Путтермессер, ее трудовая биография, ее родословная и ее загробная жизнь - [5]
Старик Зиндель-Скряга цеплялся за жизнь среди кухонной вони испаноязычных негров. Путтермессер поднималась по трем маршам лестницы и, прислоняясь к покоробленной двери, ждала, когда вернется с сумочкой бывший служка. Каждый вечер Зиндель покупал в кубинском магазине одно яичко. Он варил его, а Путтермессер сидела со своим учебником для начинающих.
— Ты должна переехать в центр, — говорил старик. — Там у них как следует, языковые фабрики. Берлиц[16]. Университет.
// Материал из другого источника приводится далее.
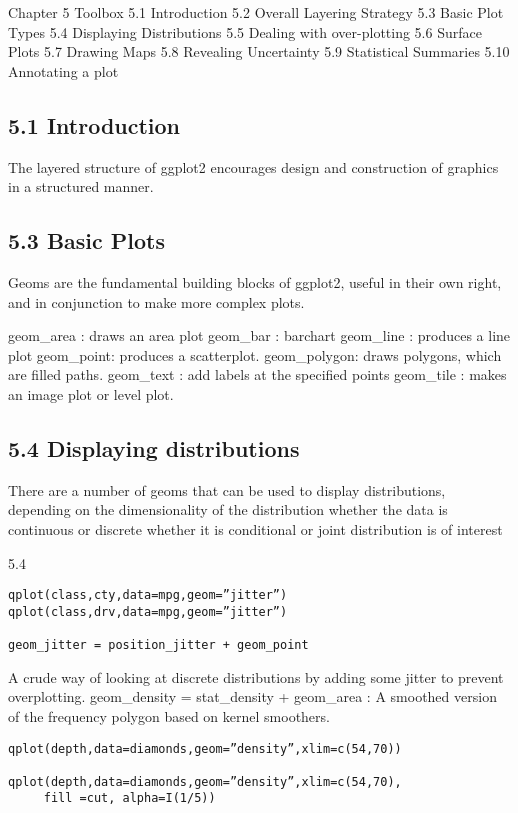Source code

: Chapter 5 Toolbox
5.1 Introduction
5.2 Overall Layering Strategy
5.3 Basic Plot Types
5.4 Displaying Distributions
5.5 Dealing with over-plotting
5.6 Surface Plots
5.7 Drawing Maps
5.8 Revealing Uncertainty
5.9 Statistical Summaries
5.10 Annotating a plot
\subsection*{5.1 Introduction}
The layered structure of ggplot2 encourages design and construction of graphics in a structured manner.
\subsection*{5.3 Basic Plots}
Geoms are the fundamental building blocks of ggplot2, useful in their own right, and in conjunction to make more complex plots.

geom_area : draws an area plot
geom_bar : barchart
geom_line : produces a line plot
geom_point: produces a scatterplot.
geom_polygon: draws polygons, which are filled paths.
geom_text :  add labels at the specified points
geom_tile :  makes an image plot or level plot.
\subsection*{5.4 Displaying distributions}
There are a number of geoms that can be used to display distributions, depending on 
the dimensionality of the distribution
whether the data is continuous or discrete
whether it is conditional or joint distribution is of interest

5.4
\begin{verbatim}
qplot(class,cty,data=mpg,geom=”jitter”)
qplot(class,drv,data=mpg,geom=”jitter”)

geom_jitter = position_jitter + geom_point
\end{verbatim}

A crude way of looking at discrete distributions by adding some jitter to prevent overplotting.
geom_density = stat_density + geom_area :
A smoothed version of the frequency polygon based on kernel smoothers.

\begin{verbatim}
qplot(depth,data=diamonds,geom=”density”,xlim=c(54,70))

qplot(depth,data=diamonds,geom=”density”,xlim=c(54,70), 
     fill =cut, alpha=I(1/5))
\end{verbatim}     
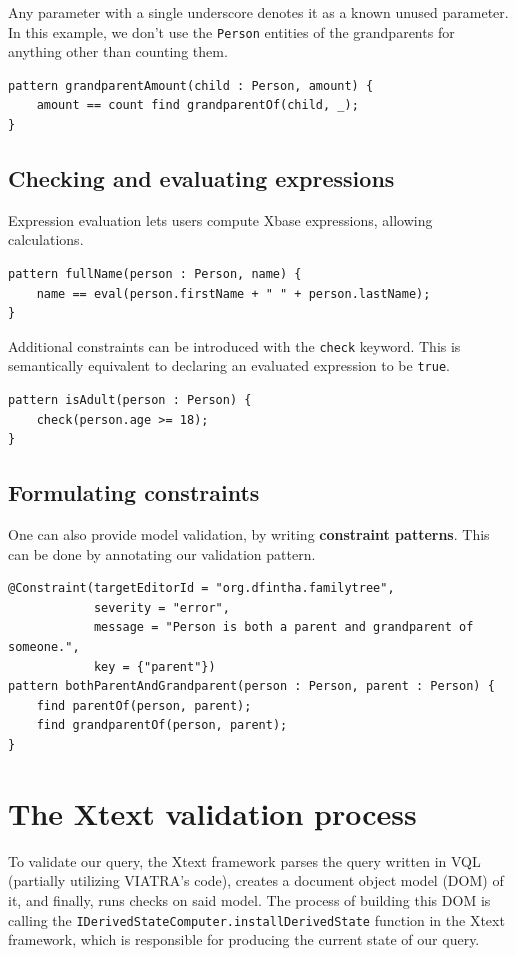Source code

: \documentclass[11pt,a4paper,oneside]{report}
\begin{document}
Any parameter with a single underscore denotes it as a known unused parameter.
In this example, we don't use the \texttt{Person} entities of the grandparents
for anything other than counting them.

\begin{lstlisting}[frame=single]
pattern grandparentAmount(child : Person, amount) {
    amount == count find grandparentOf(child, _);
}
\end{lstlisting}

\subsection{Checking and evaluating expressions}
Expression evaluation lets users compute Xbase expressions, allowing calculations.

\begin{lstlisting}[frame=single]
pattern fullName(person : Person, name) {
    name == eval(person.firstName + " " + person.lastName);
}
\end{lstlisting}

Additional constraints can be introduced with the \texttt{check} keyword. This
is semantically equivalent to declaring an evaluated expression to be
\texttt{true}.

\begin{lstlisting}[frame=single]
pattern isAdult(person : Person) {
    check(person.age >= 18);
}
\end{lstlisting}

\subsection{Formulating constraints}
One can also provide model validation, by writing \textbf{constraint patterns}.
This can be done by annotating our validation pattern.

\begin{lstlisting}[frame=single]
@Constraint(targetEditorId = "org.dfintha.familytree",
            severity = "error",
            message = "Person is both a parent and grandparent of someone.",
            key = {"parent"})
pattern bothParentAndGrandparent(person : Person, parent : Person) {
    find parentOf(person, parent);
    find grandparentOf(person, parent);
}
\end{lstlisting}

\section{The Xtext validation process}
To validate our query, the Xtext framework parses the query written in VQL
(partially utilizing VIATRA's code), creates a document object model (DOM) of
it, and finally, runs checks on said model. The process of building this DOM is
calling the \texttt{IDerivedStateComputer.installDerivedState} function in the
Xtext framework, which is responsible for producing the current state of our
query.
\end{document}
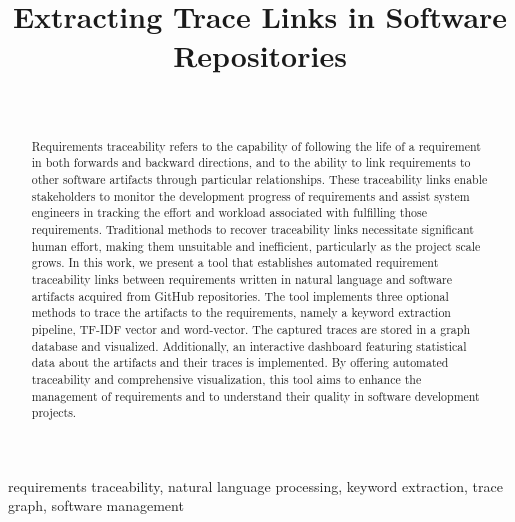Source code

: \documentclass[conference]{IEEEtran}
\begin{document}
\title{Extracting Trace Links in Software Repositories}

\author{
  \\
}


\maketitle
\begin{abstract}
 Requirements traceability refers to the capability of following the life of a requirement in both forwards and backward directions, and to the ability to link requirements to other software artifacts through particular relationships.
These traceability links enable stakeholders to monitor the development progress of requirements and assist system engineers in tracking the effort and workload associated with fulfilling those requirements.
Traditional methods to recover traceability links necessitate significant human effort, making them unsuitable and inefficient, particularly as the project scale grows.
In this work, we present a tool that establishes automated requirement traceability links between requirements written in natural language and software artifacts acquired from GitHub repositories. The tool implements three optional methods to trace the artifacts to the requirements, namely a keyword extraction pipeline, TF-IDF vector and word-vector. The captured traces are stored in a graph database and visualized. Additionally, an interactive dashboard featuring statistical data about the artifacts and their traces is implemented. By offering automated traceability and comprehensive visualization, this tool aims to enhance the management of requirements and to understand their quality in software development projects.

\end{abstract}
\begin{IEEEkeywords}
requirements traceability, natural language processing,  keyword extraction, trace graph, software management
\end{IEEEkeywords}



















\end{document}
У них даже ульпан, как в Израиле.
— Мне достаточно тебя, — сказала Путтермессер. — Все, что они знают, ты тоже знаешь.
— И кое-что еще. Почему ты не переедешь на Манхэттен, в Ист-Сайд, чудо мое?
— Квартиры слишком дорогие. Я унаследовала твою скупость.
— И что за фамилия? Хороший молодой человек знакомится с такой фамилией — он смеется. Ты должна взять другую, милая, приятную. Шапиро, Левин, Коэн, Гольдвайсс, Блюменталь. Я не говорю другую — кому нужно Адамс, кому нужно Маккей, — я говорю, фамилию, а не насмешку. Твой отец сделал тебе плохой подарок. Молодая девушка — «нож для масла»!
— Я сменю ее на Маргарин-мессер.
— Оставь свои ха-ха. Мой отец, твой прапрадедушка, в пятницу вечером не разрешал положить нож на стол. Когда подходило к кидушу — никаких ножей! Никаких! В субботу — инструмент, лезвие? Оружие в субботу? Острие? Резать? То, что пускает из человечества кровь? То, что делает войну? Ножи! Никаких ножей! Ни в коем случае! Чистый стол! И заметь себе. У нас — есть только мессер, нож, ты понимаешь? У них меч, у них копье, у них алебарда. Возьми словарь — я смотрел. Чего только не носили эти рыцари, страшно подумать! Посмотри в книгах, ты увидишь: сабля, рапира, шпага, десять дюжин еще всего. Пика! У нас пикша — рыба. Не говоря уже, что они теперь штык надевают на ружье — и кто знает, что еще у бедного солдата в кармане. Может быть, кинжал, как у пирата. А у нас — у нас что? Мессер. Путтермессер, ты отрезаешь кусок масла, ты режешь, чтобы жить, не чтобы убивать. Честная фамилия, ты понимаешь? И все-таки для молодой девушки…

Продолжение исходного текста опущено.